▶ [TASK TO CARRY OUT]
The answer is the data below, repeated exactly, with no pictures included.

[Records from a data collection]
++++++++
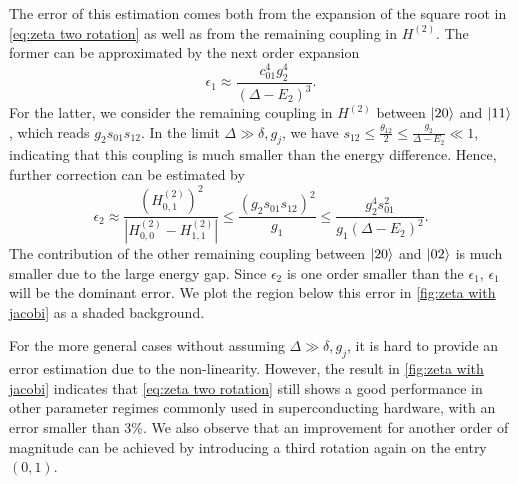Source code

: \documentclass[%
 reprint,
 amsmath,amssymb,
 aps,
pra,
noeprint,
superscriptaddress,
]{revtex4-2}
\begin{document}
The error of this estimation comes both from the expansion of the square root in \cref{eq:zeta two rotation} as well as from the remaining coupling in $H^{(2)}$.
The former can be approximated by the next order expansion
\begin{equation}
    \label{eq:jacobi example error}
    \epsilon_1 \approx \frac{c_{01}^4 g_2^4}{(\Delta - E_2)^3}
    .
\end{equation}
For the latter, we consider the remaining coupling in $H^{(2)}$ between $\ket{20}$ and $\ket{11}$, which reads $g_2 s_{01} s_{12}$.
In the limit $\Delta \gg \delta, g_j$, we have
$s_{12} \le
\frac{\theta_{12}}{2} \le
\frac{g_2}{\Delta-E_2} \ll 1$,
indicating that this coupling is much smaller than the energy difference.
Hence, further correction can be estimated by
\begin{equation}
    \epsilon_2 \approx
    \frac{{\left(H^{(2)}_{0,1}\right)}^2}{|H^{(2)}_{0,0} - H^{(2)}_{1,1}|} \le \frac{(g_2 s_{01} s_{12})^2}{g_1} \le \frac{g_2^4  s_{01}^2}{g_1(\Delta-E_2)^2}
    .
\end{equation}
The contribution of the other remaining coupling between $\ket{20}$ and $\ket{02}$ is much smaller due to the large energy gap.
Since $\epsilon_2$ is one order smaller than the $\epsilon_1$, $\epsilon_1$ will be the dominant error.
We plot the region below this error in \cref{fig:zeta with jacobi} as a shaded background.

For the more general cases without assuming $\Delta \gg \delta, g_j$, it is hard to provide an error estimation due to the non-linearity.
However, the result in \cref{fig:zeta with jacobi} indicates that \cref{eq:zeta two rotation} still shows a good performance in other parameter regimes commonly used in superconducting hardware, with an error smaller than 3\%.
We also observe that an improvement for another order of magnitude can be achieved by introducing a third rotation again on the entry $(0,1)$.
\end{document}
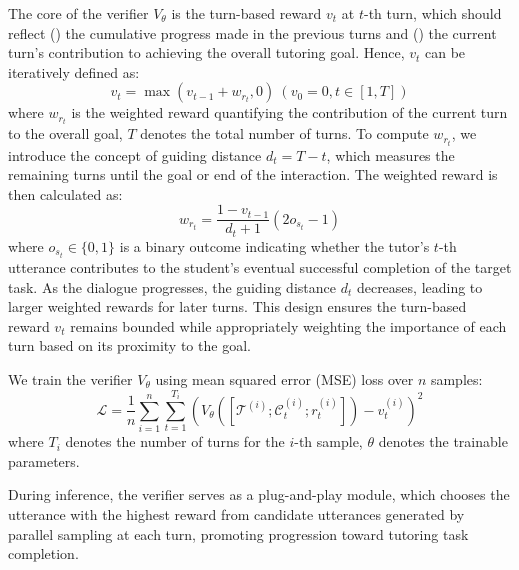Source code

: The core of the verifier $V_{\theta}$ is the turn-based reward $v_t$ at $t$-th turn, which should reflect () the cumulative progress made in the previous turns and () the current turn's contribution to achieving the overall tutoring goal. Hence, $v_{t}$ can be iteratively defined as:
\begin{equation}
    v_t = \max(v_{t-1} + w_{r_t}, 0) ~(v_0=0, t\in[1,T])
\end{equation}
where $w_{r_t}$ is the weighted reward quantifying the contribution of the current turn to the overall goal, $T$ denotes the total number of turns. 
To compute $w_{r_t}$, we introduce the concept of guiding distance $d_t=T-t$, which measures the remaining turns until the goal or end of the interaction. The weighted reward is then calculated as:
\begin{equation}
\label{eq:weighted_reward}
    w_{r_t} = \frac{1-v_{t-1}}{d_{t}+1}(2o_{s_t}-1)
\end{equation}
where $o_{s_t}\in\{0,1\}$ is a binary outcome indicating whether the tutor's $t$-th utterance contributes to the student's eventual successful completion of the target task.
As the dialogue progresses, the guiding distance $d_t$ decreases, leading to larger weighted rewards for later turns. This design ensures the turn-based reward $v_t$ remains bounded while appropriately weighting the importance of each turn based on its proximity to the goal.



We train the verifier $V_{\theta}$ using mean squared error (MSE) loss over $n$ samples:
\begin{equation}
    \mathcal{L} = \frac{1}{n}\sum_{i=1}^{n}\sum_{t=1}^{T_i}\left(V_{\theta}([\mathcal{T}^{(i)};\mathcal{C}_{t}^{(i)};r_{t}^{(i)}]) - v_{t}^{(i)}\right)^2
\end{equation}
where $T_{i}$ denotes the number of turns for the $i$-th sample, $\theta$ denotes the trainable parameters.


During inference, the verifier serves as a plug-and-play module, which chooses the utterance with the highest reward from candidate utterances generated by parallel sampling at each turn, promoting progression toward tutoring task completion.
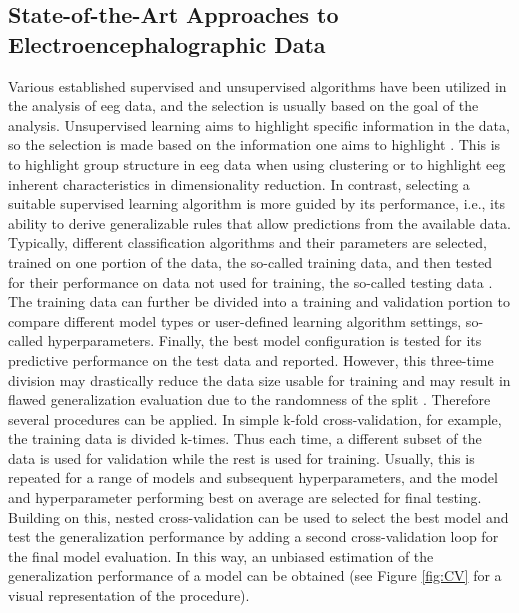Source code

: \subsection{State-of-the-Art Approaches to Electroencephalographic Data}
\label{theory:ml:applications_eeg}
Various established supervised and unsupervised algorithms have been utilized in the analysis of \gls{eeg} data, and the selection is usually based on the goal of the analysis. Unsupervised learning aims to highlight specific information in the data, so the selection is made based on the information one aims to highlight \cite{Shalev2014}. This is to highlight group structure in \gls{eeg} data when using clustering or to highlight \gls{eeg} inherent characteristics in dimensionality reduction. In contrast, selecting a suitable supervised learning algorithm is more guided by its performance, i.e., its ability to derive generalizable rules that allow predictions from the available data. Typically, different classification algorithms and their parameters are selected, trained on one portion of the data, the so-called training data, and then tested for their performance on data not used for training, the so-called testing data \cite{Daumé2017}. The training data can further be divided into a training and validation portion to compare different model types or user-defined learning algorithm settings, so-called hyperparameters. Finally, the best model configuration is tested for its predictive performance on the test data and reported. However, this three-time division may drastically reduce the data size usable for training and may result in flawed generalization evaluation due to the randomness of the split \cite{Varoquaux2017}. Therefore several procedures can be applied. In simple k-fold cross-validation, for example, the training data is divided k-times. Thus each time, a different subset of the data is used for validation while the rest is used for training. Usually, this is repeated for a range of models and subsequent hyperparameters, and the model and hyperparameter performing best on average are selected for final testing. Building on this, 
nested cross-validation can be used to select the best model and test the generalization performance by adding a second cross-validation loop for the final model evaluation. In this way, an unbiased estimation of the generalization performance of a model can be obtained (see Figure \ref{fig:CV} for a visual representation of the procedure).

\begin{figure*}[ht]
\centering
   
  \caption[Exemplary nested cross-validation procedure.]{Exemplary nested cross-validation procedure. K-fold cross-validation is used in an outer loop for testing the best configuration tuned in an inner cross-validation loop. CV: cross-validation, Val: Validation}
  \label{fig:CV}
\end{figure*}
++++++++
▶ [EXERCISE RESPONSE]
Source code

: \documentclass[%
 reprint,
 amsmath,amssymb,
 aps,
pra,
noeprint,
superscriptaddress,
]{revtex4-2}
\begin{document}
The error of this estimation comes both from the expansion of the square root in \cref{eq:zeta two rotation} as well as from the remaining coupling in $H^{(2)}$.
The former can be approximated by the next order expansion
\begin{equation}
    \label{eq:jacobi example error}
    \epsilon_1 \approx \frac{c_{01}^4 g_2^4}{(\Delta - E_2)^3}
    .
\end{equation}
For the latter, we consider the remaining coupling in $H^{(2)}$ between $\ket{20}$ and $\ket{11}$, which reads $g_2 s_{01} s_{12}$.
In the limit $\Delta \gg \delta, g_j$, we have
$s_{12} \le
\frac{\theta_{12}}{2} \le
\frac{g_2}{\Delta-E_2} \ll 1$,
indicating that this coupling is much smaller than the energy difference.
Hence, further correction can be estimated by
\begin{equation}
    \epsilon_2 \approx
    \frac{{\left(H^{(2)}_{0,1}\right)}^2}{|H^{(2)}_{0,0} - H^{(2)}_{1,1}|} \le \frac{(g_2 s_{01} s_{12})^2}{g_1} \le \frac{g_2^4  s_{01}^2}{g_1(\Delta-E_2)^2}
    .
\end{equation}
The contribution of the other remaining coupling between $\ket{20}$ and $\ket{02}$ is much smaller due to the large energy gap.
Since $\epsilon_2$ is one order smaller than the $\epsilon_1$, $\epsilon_1$ will be the dominant error.
We plot the region below this error in \cref{fig:zeta with jacobi} as a shaded background.

For the more general cases without assuming $\Delta \gg \delta, g_j$, it is hard to provide an error estimation due to the non-linearity.
However, the result in \cref{fig:zeta with jacobi} indicates that \cref{eq:zeta two rotation} still shows a good performance in other parameter regimes commonly used in superconducting hardware, with an error smaller than 3\%.
We also observe that an improvement for another order of magnitude can be achieved by introducing a third rotation again on the entry $(0,1)$.
\end{document}
Source code

: The core of the verifier $V_{\theta}$ is the turn-based reward $v_t$ at $t$-th turn, which should reflect () the cumulative progress made in the previous turns and () the current turn's contribution to achieving the overall tutoring goal. Hence, $v_{t}$ can be iteratively defined as:
\begin{equation}
    v_t = \max(v_{t-1} + w_{r_t}, 0) ~(v_0=0, t\in[1,T])
\end{equation}
where $w_{r_t}$ is the weighted reward quantifying the contribution of the current turn to the overall goal, $T$ denotes the total number of turns. 
To compute $w_{r_t}$, we introduce the concept of guiding distance $d_t=T-t$, which measures the remaining turns until the goal or end of the interaction. The weighted reward is then calculated as:
\begin{equation}
\label{eq:weighted_reward}
    w_{r_t} = \frac{1-v_{t-1}}{d_{t}+1}(2o_{s_t}-1)
\end{equation}
where $o_{s_t}\in\{0,1\}$ is a binary outcome indicating whether the tutor's $t$-th utterance contributes to the student's eventual successful completion of the target task.
As the dialogue progresses, the guiding distance $d_t$ decreases, leading to larger weighted rewards for later turns. This design ensures the turn-based reward $v_t$ remains bounded while appropriately weighting the importance of each turn based on its proximity to the goal.



We train the verifier $V_{\theta}$ using mean squared error (MSE) loss over $n$ samples:
\begin{equation}
    \mathcal{L} = \frac{1}{n}\sum_{i=1}^{n}\sum_{t=1}^{T_i}\left(V_{\theta}([\mathcal{T}^{(i)};\mathcal{C}_{t}^{(i)};r_{t}^{(i)}]) - v_{t}^{(i)}\right)^2
\end{equation}
where $T_{i}$ denotes the number of turns for the $i$-th sample, $\theta$ denotes the trainable parameters.


During inference, the verifier serves as a plug-and-play module, which chooses the utterance with the highest reward from candidate utterances generated by parallel sampling at each turn, promoting progression toward tutoring task completion.
Source code

: \subsection{State-of-the-Art Approaches to Electroencephalographic Data}
\label{theory:ml:applications_eeg}
Various established supervised and unsupervised algorithms have been utilized in the analysis of \gls{eeg} data, and the selection is usually based on the goal of the analysis. Unsupervised learning aims to highlight specific information in the data, so the selection is made based on the information one aims to highlight \cite{Shalev2014}. This is to highlight group structure in \gls{eeg} data when using clustering or to highlight \gls{eeg} inherent characteristics in dimensionality reduction. In contrast, selecting a suitable supervised learning algorithm is more guided by its performance, i.e., its ability to derive generalizable rules that allow predictions from the available data. Typically, different classification algorithms and their parameters are selected, trained on one portion of the data, the so-called training data, and then tested for their performance on data not used for training, the so-called testing data \cite{Daumé2017}. The training data can further be divided into a training and validation portion to compare different model types or user-defined learning algorithm settings, so-called hyperparameters. Finally, the best model configuration is tested for its predictive performance on the test data and reported. However, this three-time division may drastically reduce the data size usable for training and may result in flawed generalization evaluation due to the randomness of the split \cite{Varoquaux2017}. Therefore several procedures can be applied. In simple k-fold cross-validation, for example, the training data is divided k-times. Thus each time, a different subset of the data is used for validation while the rest is used for training. Usually, this is repeated for a range of models and subsequent hyperparameters, and the model and hyperparameter performing best on average are selected for final testing. Building on this, 
nested cross-validation can be used to select the best model and test the generalization performance by adding a second cross-validation loop for the final model evaluation. In this way, an unbiased estimation of the generalization performance of a model can be obtained (see Figure \ref{fig:CV} for a visual representation of the procedure).

\begin{figure*}[ht]
\centering
   
  \caption[Exemplary nested cross-validation procedure.]{Exemplary nested cross-validation procedure. K-fold cross-validation is used in an outer loop for testing the best configuration tuned in an inner cross-validation loop. CV: cross-validation, Val: Validation}
  \label{fig:CV}
\end{figure*}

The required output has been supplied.